INPUT MATERIAL Block Start

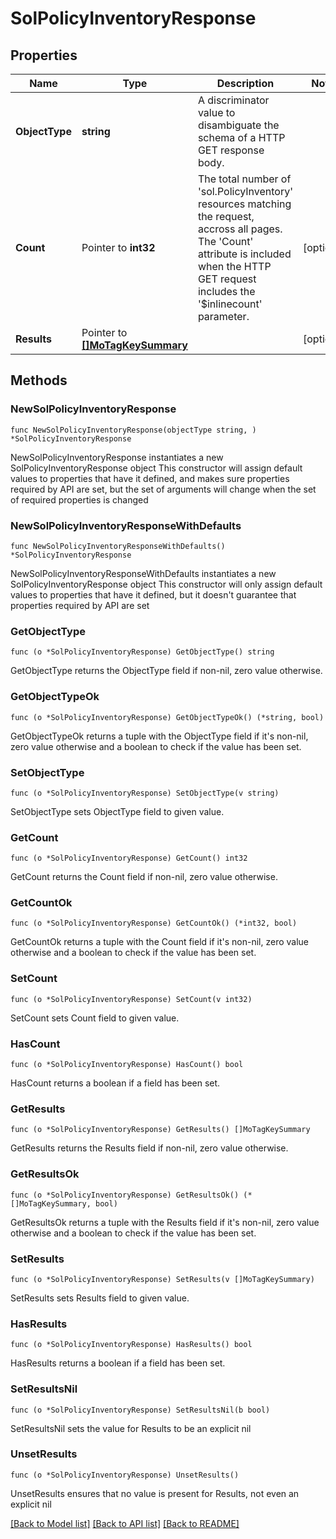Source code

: # SolPolicyInventoryResponse

## Properties

Name | Type | Description | Notes
------------ | ------------- | ------------- | -------------
**ObjectType** | **string** | A discriminator value to disambiguate the schema of a HTTP GET response body. | 
**Count** | Pointer to **int32** | The total number of &#39;sol.PolicyInventory&#39; resources matching the request, accross all pages. The &#39;Count&#39; attribute is included when the HTTP GET request includes the &#39;$inlinecount&#39; parameter. | [optional] 
**Results** | Pointer to [**[]MoTagKeySummary**](MoTagKeySummary.md) |  | [optional] 

## Methods

### NewSolPolicyInventoryResponse

`func NewSolPolicyInventoryResponse(objectType string, ) *SolPolicyInventoryResponse`

NewSolPolicyInventoryResponse instantiates a new SolPolicyInventoryResponse object
This constructor will assign default values to properties that have it defined,
and makes sure properties required by API are set, but the set of arguments
will change when the set of required properties is changed

### NewSolPolicyInventoryResponseWithDefaults

`func NewSolPolicyInventoryResponseWithDefaults() *SolPolicyInventoryResponse`

NewSolPolicyInventoryResponseWithDefaults instantiates a new SolPolicyInventoryResponse object
This constructor will only assign default values to properties that have it defined,
but it doesn't guarantee that properties required by API are set

### GetObjectType

`func (o *SolPolicyInventoryResponse) GetObjectType() string`

GetObjectType returns the ObjectType field if non-nil, zero value otherwise.

### GetObjectTypeOk

`func (o *SolPolicyInventoryResponse) GetObjectTypeOk() (*string, bool)`

GetObjectTypeOk returns a tuple with the ObjectType field if it's non-nil, zero value otherwise
and a boolean to check if the value has been set.

### SetObjectType

`func (o *SolPolicyInventoryResponse) SetObjectType(v string)`

SetObjectType sets ObjectType field to given value.


### GetCount

`func (o *SolPolicyInventoryResponse) GetCount() int32`

GetCount returns the Count field if non-nil, zero value otherwise.

### GetCountOk

`func (o *SolPolicyInventoryResponse) GetCountOk() (*int32, bool)`

GetCountOk returns a tuple with the Count field if it's non-nil, zero value otherwise
and a boolean to check if the value has been set.

### SetCount

`func (o *SolPolicyInventoryResponse) SetCount(v int32)`

SetCount sets Count field to given value.

### HasCount

`func (o *SolPolicyInventoryResponse) HasCount() bool`

HasCount returns a boolean if a field has been set.

### GetResults

`func (o *SolPolicyInventoryResponse) GetResults() []MoTagKeySummary`

GetResults returns the Results field if non-nil, zero value otherwise.

### GetResultsOk

`func (o *SolPolicyInventoryResponse) GetResultsOk() (*[]MoTagKeySummary, bool)`

GetResultsOk returns a tuple with the Results field if it's non-nil, zero value otherwise
and a boolean to check if the value has been set.

### SetResults

`func (o *SolPolicyInventoryResponse) SetResults(v []MoTagKeySummary)`

SetResults sets Results field to given value.

### HasResults

`func (o *SolPolicyInventoryResponse) HasResults() bool`

HasResults returns a boolean if a field has been set.

### SetResultsNil

`func (o *SolPolicyInventoryResponse) SetResultsNil(b bool)`

 SetResultsNil sets the value for Results to be an explicit nil

### UnsetResults
`func (o *SolPolicyInventoryResponse) UnsetResults()`

UnsetResults ensures that no value is present for Results, not even an explicit nil

[[Back to Model list]](../README.md#documentation-for-models) [[Back to API list]](../README.md#documentation-for-api-endpoints) [[Back to README]](../README.md)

INPUT MATERIAL Block End

◆ WHAT YOU NEED TO DO: The whole of the data needs to be copied word for word, though not its pictures.

◆ EXPECTED OUTPUT:
Source code

: # SolPolicyInventoryResponse

## Properties

Name | Type | Description | Notes
------------ | ------------- | ------------- | -------------
**ObjectType** | **string** | A discriminator value to disambiguate the schema of a HTTP GET response body. | 
**Count** | Pointer to **int32** | The total number of &#39;sol.PolicyInventory&#39; resources matching the request, accross all pages. The &#39;Count&#39; attribute is included when the HTTP GET request includes the &#39;$inlinecount&#39; parameter. | [optional] 
**Results** | Pointer to [**[]MoTagKeySummary**](MoTagKeySummary.md) |  | [optional] 

## Methods

### NewSolPolicyInventoryResponse

`func NewSolPolicyInventoryResponse(objectType string, ) *SolPolicyInventoryResponse`

NewSolPolicyInventoryResponse instantiates a new SolPolicyInventoryResponse object
This constructor will assign default values to properties that have it defined,
and makes sure properties required by API are set, but the set of arguments
will change when the set of required properties is changed

### NewSolPolicyInventoryResponseWithDefaults

`func NewSolPolicyInventoryResponseWithDefaults() *SolPolicyInventoryResponse`

NewSolPolicyInventoryResponseWithDefaults instantiates a new SolPolicyInventoryResponse object
This constructor will only assign default values to properties that have it defined,
but it doesn't guarantee that properties required by API are set

### GetObjectType

`func (o *SolPolicyInventoryResponse) GetObjectType() string`

GetObjectType returns the ObjectType field if non-nil, zero value otherwise.

### GetObjectTypeOk

`func (o *SolPolicyInventoryResponse) GetObjectTypeOk() (*string, bool)`

GetObjectTypeOk returns a tuple with the ObjectType field if it's non-nil, zero value otherwise
and a boolean to check if the value has been set.

### SetObjectType

`func (o *SolPolicyInventoryResponse) SetObjectType(v string)`

SetObjectType sets ObjectType field to given value.


### GetCount

`func (o *SolPolicyInventoryResponse) GetCount() int32`

GetCount returns the Count field if non-nil, zero value otherwise.

### GetCountOk

`func (o *SolPolicyInventoryResponse) GetCountOk() (*int32, bool)`

GetCountOk returns a tuple with the Count field if it's non-nil, zero value otherwise
and a boolean to check if the value has been set.

### SetCount

`func (o *SolPolicyInventoryResponse) SetCount(v int32)`

SetCount sets Count field to given value.

### HasCount

`func (o *SolPolicyInventoryResponse) HasCount() bool`

HasCount returns a boolean if a field has been set.

### GetResults

`func (o *SolPolicyInventoryResponse) GetResults() []MoTagKeySummary`

GetResults returns the Results field if non-nil, zero value otherwise.

### GetResultsOk

`func (o *SolPolicyInventoryResponse) GetResultsOk() (*[]MoTagKeySummary, bool)`

GetResultsOk returns a tuple with the Results field if it's non-nil, zero value otherwise
and a boolean to check if the value has been set.

### SetResults

`func (o *SolPolicyInventoryResponse) SetResults(v []MoTagKeySummary)`

SetResults sets Results field to given value.

### HasResults

`func (o *SolPolicyInventoryResponse) HasResults() bool`

HasResults returns a boolean if a field has been set.

### SetResultsNil

`func (o *SolPolicyInventoryResponse) SetResultsNil(b bool)`

 SetResultsNil sets the value for Results to be an explicit nil

### UnsetResults
`func (o *SolPolicyInventoryResponse) UnsetResults()`

UnsetResults ensures that no value is present for Results, not even an explicit nil

[[Back to Model list]](../README.md#documentation-for-models) [[Back to API list]](../README.md#documentation-for-api-endpoints) [[Back to README]](../README.md)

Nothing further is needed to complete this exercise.